The ‘Old Convent’ at the Sisters of St. John of God Heritage Centre houses the “Relationships Exhibition”: A social history of the Kimberley.
Using storyboards, artifacts, photographs and audio-visual media you will gain an insight into the relationships formed by the Sisters with the people of the Kimberley. An important part of the exhibition is the availability to access the 45,000 photographs that have been put on a database for all to view.
The Sisters of St John of God Heritage Centre has been set up as a valuable resource for preserving information in the way of documents, photographs and oral histories for the people of the Kimberley.
The Old Convent, Broome, was built in 1926 and is a fine and rare example of North West vernacular architecture, particularly emphasizing the external framing with its simple and elegant vertical line.

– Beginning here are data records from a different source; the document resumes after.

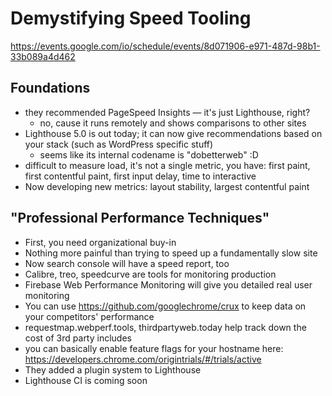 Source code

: # Demystifying Speed Tooling

https://events.google.com/io/schedule/events/8d071906-e971-487d-98b1-33b089a4d462

## Foundations

- they recommended PageSpeed Insights — it's just Lighthouse, right?
  - no, cause it runs remotely and shows comparisons to other sites
- Lighthouse 5.0 is out today; it can now give recommendations based on your stack
  (such as WordPress specific stuff)
  - seems like its internal codename is "dobetterweb" :D
- difficult to measure load, it's not a single metric, you have:
  first paint, first contentful paint, first input delay, time to interactive
- Now developing new metrics:
  layout stability, largest contentful paint

## "Professional Performance Techniques"

- First, you need organizational buy-in
- Nothing more painful than trying to speed up a fundamentally slow site
- Now search console will have a speed report, too
- Calibre, treo, speedcurve are tools for monitoring production
- Firebase Web Performance Monitoring will give you detailed real user monitoring
- You can use https://github.com/googlechrome/crux to keep data on your competitors' performance
- requestmap.webperf.tools, thirdpartyweb.today help track down the cost of 3rd party includes
- you can basically enable feature flags for your hostname here:
  https://developers.chrome.com/origintrials/#/trials/active
- They added a plugin system to Lighthouse
- Lighthouse CI is coming soon
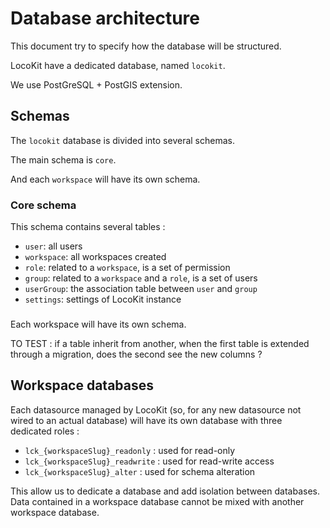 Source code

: # Database architecture

This document try to specify how the database will be structured.

LocoKit have a dedicated database, named `locokit`.

We use PostGreSQL + PostGIS extension.

## Schemas

The `locokit` database is divided into several schemas.

The main schema is `core`.

And each `workspace` will have its own schema.

### Core schema

This schema contains several tables :
* `user`: all users
* `workspace`: all workspaces created
* `role`: related to a `workspace`, is a set of permission
* `group`: related to a `workspace` and a `role`, is a set of users
* `userGroup`: the association table between `user` and `group`
* `settings`: settings of LocoKit instance

###

Each workspace will have its own schema.

TO TEST : if a table inherit from another,
when the first table is extended through a migration,
does the second see the new columns ?

## Workspace databases

Each datasource managed by LocoKit (so, for any new datasource not wired to an actual database)
will have its own database with three dedicated roles :
* `lck_{workspaceSlug}_readonly` : used for read-only
* `lck_{workspaceSlug}_readwrite` : used for read-write access
* `lck_{workspaceSlug}_alter` : used for schema alteration

This allow us to dedicate a database and add isolation
between databases.
Data contained in a workspace database cannot be mixed
with another workspace database.
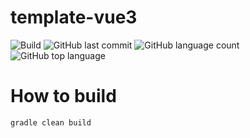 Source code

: # template-vue3
![Build](https://github.com/trevorism/template-vue3/actions/workflows/deploy.yml/badge.svg)
![GitHub last commit](https://img.shields.io/github/last-commit/trevorism/template-vue3)
![GitHub language count](https://img.shields.io/github/languages/count/trevorism/template-vue3)
![GitHub top language](https://img.shields.io/github/languages/top/trevorism/template-vue3)

# How to build
`gradle clean build` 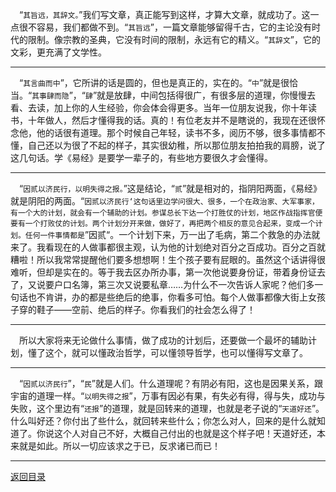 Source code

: &emsp;“``其旨远，其辞文。``”我们写文章，真正能写到这样，才算大文章，就成功了。这一点很不容易，我们都做不到。“``其旨远``”，一篇文章能够留得千古，它的主论没有时代的限制。像宗教的圣典，它没有时间的限制，永远有它的精义。“``其辞文``”，它的文彩，更充满了文学性。
___
&emsp;“``其言曲而中``”，它所讲的话是圆的，但也是真正的，实在的。“``中``”就是很恰当。“``其事肆而隐``”，“``肆``”就是放肆，中间包括得很广，有很多层的道理，你慢慢去看、去读，加上你的人生经验，你会体会得更多。当年一位朋友说我，你十年读书，十年做人，然后才懂得我的话。真的！有位老友并不是瞎说的，我现在还很怀念他，他的话很有道理。那个时候自己年轻，读书不多，阅历不够，很多事情都不懂，自己还以为很了不起的样子，其实很幼稚，所以那位朋友拍拍我的肩膀，说了这几句话。学《易经》是要学一辈子的，有些地方要很久才会懂得。
___
&emsp;“``因贰以济民行，以明失得之报。``”这是结论，“``贰``”就是相对的，指阴阳两面，《易经》就是阴阳的两面。“``因贰以济民行‘这句话里边学问很大、很多，一个在政治家、大军事家，有一个大的计划，就会有一个辅助的计划。参谋总长下达一个打胜仗的计划，地区作战指挥官便要有一个打败仗的计划。两个计划分开来做，做好了，再把两个相反的意见合起来，变成一个计划。任何一件事情都是``”因贰“。一个计划下来，万一出了毛病，第二个救急的办法就来了。我看现在的人做事都很主观，认为他的计划绝对百分之百成功。百分之百就糟啦！所以我常常提醒他们要多想想啊！生个孩子要有屁眼的。虽然这个话讲得很难听，但却是实在的。等于我去区办所办事，第一次他说要身份证，带着身份证去了，又说要户口名簿，第三次又说要私章……为什么不一次告诉人家呢？他们多一句话也不肯讲，办的都是些绝后的绝事，你看多可怕。每个人做事都像大街上女孩子穿的鞋子——空前、绝后的样子。你看我们的社会怎么得了！
___
&emsp;所以大家将来无论做什么事情，做了成功的计划后，还要做一个最坏的辅助计划，懂了这个，就可以懂政治哲学，可以懂领导哲学，也可以懂得写文章了。
___
&emsp;“``因贰以济民行``”，“``民``”就是人们。什么道理呢？有阴必有阳，这也是因果关系，跟宇宙的道理一样。“``以明失得之报``”，万事有因必有果，有失必有得，得与失，成功与失败，这个里边有“``还报``”的道理，就是回转来的道理，也就是老子说的“``天道好还``”。什么叫好还？你付出了些什么，就回转来些什么；你怎么对人，回来的是什么就知道了。你说这个人对自己不好，大概自己付出的也就是这个样子吧！天道好还，本来就是如此。所以一切应该求之于已，反求诸已而已！
___
[返回目录](../../../master/README.md#目录) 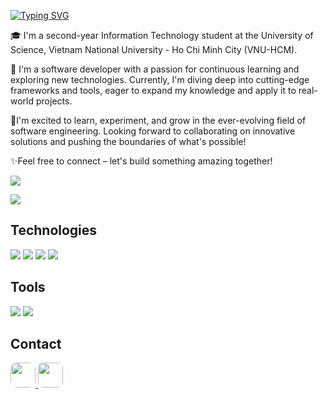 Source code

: [![Typing SVG](https://readme-typing-svg.demolab.com?font=&weight=600&pause=1000&width=435&lines=Hello%2C+I'm+Khoa)](https://git.io/typing-svg)

🎓 I'm a second-year Information Technology student at the University of Science, Vietnam National University - Ho Chi Minh City (VNU-HCM).

🚀 I'm a software developer with a passion for continuous learning and exploring new technologies. Currently, I'm diving deep into cutting-edge frameworks and tools, eager to expand my knowledge and apply it to real-world projects.

📖I'm excited to learn, experiment, and grow in the ever-evolving field of software engineering. Looking forward to collaborating on innovative solutions and pushing the boundaries of what's possible!

✨Feel free to connect – let's build something amazing together!

![](https://hit.yhype.me/github/profile?account_id=155945645)

<img src="https://komarev.com/ghpvc/?username=KhoaNguyen-HCMUS&style=flat-square&color=FFFF00" />

## Technologies
<img src="https://skill-icons-livid.vercel.app/icons?i=html,css,js,cpp,python&gap=60" />

<img src="https://skill-icons-livid.vercel.app/icons?i=vite,nodejs,react,tailwind,sass,gtk&gap=60">

<img src="https://skill-icons-livid.vercel.app/icons?i=sqlite,mysql&gap=60">

<img src="https://skill-icons-livid.vercel.app/icons?i=latex,md,jupyter&gap=60">

## Tools
<img src="https://skill-icons-livid.vercel.app/icons?i=figma,postman,vercel,vscode&gap=60">

<img src="https://skill-icons-livid.vercel.app/icons?i=photoshop,premiere,illustrator&gap=60">

## Contact

<a href="https://www.linkedin.com/in/khoanguyenhcmus" target="_blank">
  <img src="https://cdn.jsdelivr.net/gh/devicons/devicon/icons/linkedin/linkedin-original.svg" width="40" style="border-radius: 10px;"/>
</a>
<a href="https://www.facebook.com/nlh.anhkhoa" target="_blank">
  <img src="https://upload.wikimedia.org/wikipedia/commons/b/b9/2023_Facebook_icon.svg" width="40" style="border-radius: 8px; margin-right: 10px;" />
</a> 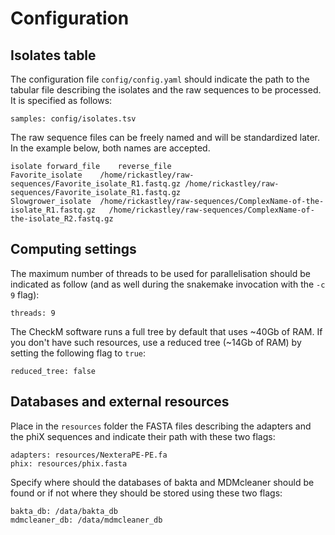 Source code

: # Configuration

## Isolates table

The configuration file `config/config.yaml` should indicate the path to the tabular file describing the isolates and the raw sequences to be processed.
It is specified as follows: 

    samples: config/isolates.tsv

The raw sequence files can be freely named and will be standardized later. In the example below, both names are accepted.

    isolate	forward_file	reverse_file
    Favorite_isolate	/home/rickastley/raw-sequences/Favorite_isolate_R1.fastq.gz	/home/rickastley/raw-sequences/Favorite_isolate_R1.fastq.gz	
    Slowgrower_isolate	/home/rickastley/raw-sequences/ComplexName-of-the-isolate_R1.fastq.gz	/home/rickastley/raw-sequences/ComplexName-of-the-isolate_R2.fastq.gz	


## Computing settings

The maximum number of threads to be used for parallelisation should be indicated as follow (and as well during the snakemake invocation with the `-c 9` flag):

    threads: 9

The CheckM software runs a full tree by default that uses ~40Gb of RAM. If you don't have such resources, use a reduced tree (~14Gb of RAM) by setting the following flag to `true`:

    reduced_tree: false


## Databases and external resources

Place in the `resources` folder the FASTA files describing the adapters and the phiX sequences and indicate their path with these two flags:

    adapters: resources/NexteraPE-PE.fa
    phix: resources/phix.fasta

Specify where should the databases of bakta and MDMcleaner should be found or if not where they should be stored using these two flags:

    bakta_db: /data/bakta_db
    mdmcleaner_db: /data/mdmcleaner_db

It has cultural heritage significance for the following reasons:
- The Convent building was constructed by Japanese carpenter and shipbuilder Hori Gorokichi and is one of only three buildings in Broome known to feature the exposed framing of the traditional Japanese carpentry method of Shinkabe;
- The Convent and site was the home of the Sisters of St John of God, who were the first female religious order to serve in the Kimberley region, and has continued to provide a venue for their work to the present;
- The Convent was established at the height of the pearling industry in Broome, where the Sisters of St John of God worked with and were supported by the diverse populations of the town, in particular the Japanese community, at a time of strict racial segregation;
- The building is a good representative example of a convent designed in specific response to the tropical climate and represents the way of life for the Sisters who lived and worked here;
- The Convent is highly valued by the Sisters of St John of God and by the local and wider community for its historic, social and religious associations, and contributes to the Broome community’s sense of place.